Митрополиты и епископы в конфликтах с князьями

Ко второй половине XII в. относятся сведения об активности епископов, приводившей к конфликтам с князьями: в Северо-Восточной Руси епископы Леон и Феодор оставили по себе память как деятели, вышедшие из-под контроля и князя, и города. В Суздале в 1159 г. горожане выгнали поставленного год назад епископа Леона, обвинив его в обогащении. Обвинение в летописи звучит так: «зане (потому что. —Я.Щ.) умножил бяше церковь, грабяй попы», т. е. как-то стремясь обогатиться за счет городских церквей[87]. Это загадочное дело наиболее правдоподобно объяснено ?. ?. Ворониным: епископ в нарушение традиции обложил церковной податью в пользу епископии (десятиной) не только сами церкви, но и все приделы в них, тем самым увеличив в несколько раз число церквей в городе и размер доходов епископа[88]. Его объяснение возможно, если признавать существование в середине XII в. такой формы церковных поборов, неизвестной по другим источникам.

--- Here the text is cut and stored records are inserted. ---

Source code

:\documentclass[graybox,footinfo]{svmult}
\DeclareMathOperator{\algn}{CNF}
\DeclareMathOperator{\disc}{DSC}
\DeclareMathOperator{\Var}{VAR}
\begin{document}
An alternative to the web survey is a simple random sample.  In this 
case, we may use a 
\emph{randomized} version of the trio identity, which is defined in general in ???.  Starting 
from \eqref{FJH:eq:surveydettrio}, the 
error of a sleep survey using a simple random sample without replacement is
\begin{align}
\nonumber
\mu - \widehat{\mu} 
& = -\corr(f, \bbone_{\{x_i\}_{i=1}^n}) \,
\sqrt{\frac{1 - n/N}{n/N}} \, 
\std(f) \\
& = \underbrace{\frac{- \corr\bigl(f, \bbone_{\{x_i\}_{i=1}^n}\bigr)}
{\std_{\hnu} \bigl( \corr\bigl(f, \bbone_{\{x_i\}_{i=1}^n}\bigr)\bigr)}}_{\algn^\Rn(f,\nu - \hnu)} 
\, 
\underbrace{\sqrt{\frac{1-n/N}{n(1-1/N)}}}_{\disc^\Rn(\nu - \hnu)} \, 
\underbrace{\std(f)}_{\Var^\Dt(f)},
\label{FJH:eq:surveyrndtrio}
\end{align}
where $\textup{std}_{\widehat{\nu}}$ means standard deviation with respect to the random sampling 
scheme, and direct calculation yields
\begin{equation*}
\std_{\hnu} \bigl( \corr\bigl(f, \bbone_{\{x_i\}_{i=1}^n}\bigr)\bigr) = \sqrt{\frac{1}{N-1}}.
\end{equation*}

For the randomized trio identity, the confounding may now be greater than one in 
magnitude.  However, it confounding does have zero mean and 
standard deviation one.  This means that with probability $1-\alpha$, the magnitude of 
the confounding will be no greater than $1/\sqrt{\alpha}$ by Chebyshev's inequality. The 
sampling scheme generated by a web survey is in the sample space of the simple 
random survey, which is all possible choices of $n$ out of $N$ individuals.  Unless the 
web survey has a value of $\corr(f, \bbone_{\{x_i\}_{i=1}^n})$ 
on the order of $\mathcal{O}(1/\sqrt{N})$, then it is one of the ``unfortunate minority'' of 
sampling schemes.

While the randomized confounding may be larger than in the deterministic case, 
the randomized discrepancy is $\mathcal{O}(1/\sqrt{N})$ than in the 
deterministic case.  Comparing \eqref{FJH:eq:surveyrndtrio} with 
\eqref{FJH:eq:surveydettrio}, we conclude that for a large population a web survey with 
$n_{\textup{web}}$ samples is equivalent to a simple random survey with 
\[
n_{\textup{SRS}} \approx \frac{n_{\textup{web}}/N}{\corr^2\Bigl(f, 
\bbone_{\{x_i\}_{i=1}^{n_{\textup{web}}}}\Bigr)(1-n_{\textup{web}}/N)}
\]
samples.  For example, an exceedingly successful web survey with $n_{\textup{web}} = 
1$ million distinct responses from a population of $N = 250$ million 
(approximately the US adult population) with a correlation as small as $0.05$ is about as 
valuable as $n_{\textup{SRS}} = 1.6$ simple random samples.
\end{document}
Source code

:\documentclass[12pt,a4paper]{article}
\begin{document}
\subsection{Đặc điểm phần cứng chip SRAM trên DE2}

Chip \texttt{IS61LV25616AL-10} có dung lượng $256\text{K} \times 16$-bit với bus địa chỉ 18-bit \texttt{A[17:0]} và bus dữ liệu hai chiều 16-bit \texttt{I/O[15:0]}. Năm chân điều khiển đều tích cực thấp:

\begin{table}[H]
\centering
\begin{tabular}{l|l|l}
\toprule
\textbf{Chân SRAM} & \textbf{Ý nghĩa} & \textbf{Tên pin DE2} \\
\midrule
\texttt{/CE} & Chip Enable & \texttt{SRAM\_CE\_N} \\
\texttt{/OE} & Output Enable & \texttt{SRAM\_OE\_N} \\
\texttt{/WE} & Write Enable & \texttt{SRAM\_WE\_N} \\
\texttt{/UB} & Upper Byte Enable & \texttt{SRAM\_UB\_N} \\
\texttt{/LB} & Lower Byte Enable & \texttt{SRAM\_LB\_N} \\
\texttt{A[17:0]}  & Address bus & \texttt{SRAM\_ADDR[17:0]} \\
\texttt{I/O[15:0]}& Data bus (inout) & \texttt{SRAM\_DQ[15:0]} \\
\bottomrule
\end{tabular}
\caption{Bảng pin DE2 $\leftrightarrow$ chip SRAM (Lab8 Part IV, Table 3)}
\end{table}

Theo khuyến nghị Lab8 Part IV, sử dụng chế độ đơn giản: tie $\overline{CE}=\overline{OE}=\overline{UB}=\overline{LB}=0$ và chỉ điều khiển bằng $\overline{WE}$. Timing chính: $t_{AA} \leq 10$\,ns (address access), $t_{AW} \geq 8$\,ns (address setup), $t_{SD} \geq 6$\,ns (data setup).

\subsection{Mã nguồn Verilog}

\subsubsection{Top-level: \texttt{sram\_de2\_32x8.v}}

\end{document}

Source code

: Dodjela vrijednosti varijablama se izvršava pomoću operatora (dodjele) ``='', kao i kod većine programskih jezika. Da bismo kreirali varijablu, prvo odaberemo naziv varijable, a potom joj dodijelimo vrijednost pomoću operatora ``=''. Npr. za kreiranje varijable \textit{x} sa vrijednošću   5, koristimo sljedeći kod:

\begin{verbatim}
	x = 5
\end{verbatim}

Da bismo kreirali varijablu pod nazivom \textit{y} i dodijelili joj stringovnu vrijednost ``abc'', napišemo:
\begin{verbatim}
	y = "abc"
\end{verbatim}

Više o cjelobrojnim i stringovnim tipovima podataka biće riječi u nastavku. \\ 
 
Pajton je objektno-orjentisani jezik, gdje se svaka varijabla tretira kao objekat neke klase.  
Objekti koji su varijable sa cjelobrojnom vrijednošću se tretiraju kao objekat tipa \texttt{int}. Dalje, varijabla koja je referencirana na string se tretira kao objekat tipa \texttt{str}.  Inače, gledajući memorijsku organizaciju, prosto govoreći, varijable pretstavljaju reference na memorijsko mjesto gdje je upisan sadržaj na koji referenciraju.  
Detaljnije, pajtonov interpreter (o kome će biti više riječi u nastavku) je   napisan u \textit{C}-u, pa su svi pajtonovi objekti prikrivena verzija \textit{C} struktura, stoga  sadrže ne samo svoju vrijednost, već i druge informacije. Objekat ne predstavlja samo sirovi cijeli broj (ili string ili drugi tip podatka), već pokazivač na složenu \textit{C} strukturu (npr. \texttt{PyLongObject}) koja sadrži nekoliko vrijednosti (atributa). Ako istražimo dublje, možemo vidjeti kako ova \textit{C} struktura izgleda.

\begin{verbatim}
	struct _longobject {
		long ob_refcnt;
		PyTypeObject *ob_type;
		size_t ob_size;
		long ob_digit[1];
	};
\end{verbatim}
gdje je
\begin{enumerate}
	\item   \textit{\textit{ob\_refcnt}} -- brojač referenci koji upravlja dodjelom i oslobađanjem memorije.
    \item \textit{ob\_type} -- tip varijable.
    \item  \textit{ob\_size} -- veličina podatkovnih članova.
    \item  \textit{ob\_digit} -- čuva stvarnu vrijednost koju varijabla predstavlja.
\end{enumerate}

Через 10 лет, в 1169 г., при том же князе Андрее Боголюбском, желавшем основать во Владимире вторую митрополию, когда международные условия не позволили это сделать, возник внутренний конфликт между неудачным кандидатом в митрополиты Феодором, с одной стороны, и князем и городом — с другой. Отвергнутый князем «лжии (ложный. — Я.Щ.) владыка Феодорец», как называет его летописец, наложил на Владимир интердикт, приказав запереть все церкви в городе и забрав ключи от них. Но он не ограничился конфронтацией с членами церковной организации и перенес ее и на светское население города, лишив каким-то образом одних владимирцев (вероятно, феодалов) сел, оружия и коней, а других превратил в холопов, подвергнул заключению и лишению имущества[89] .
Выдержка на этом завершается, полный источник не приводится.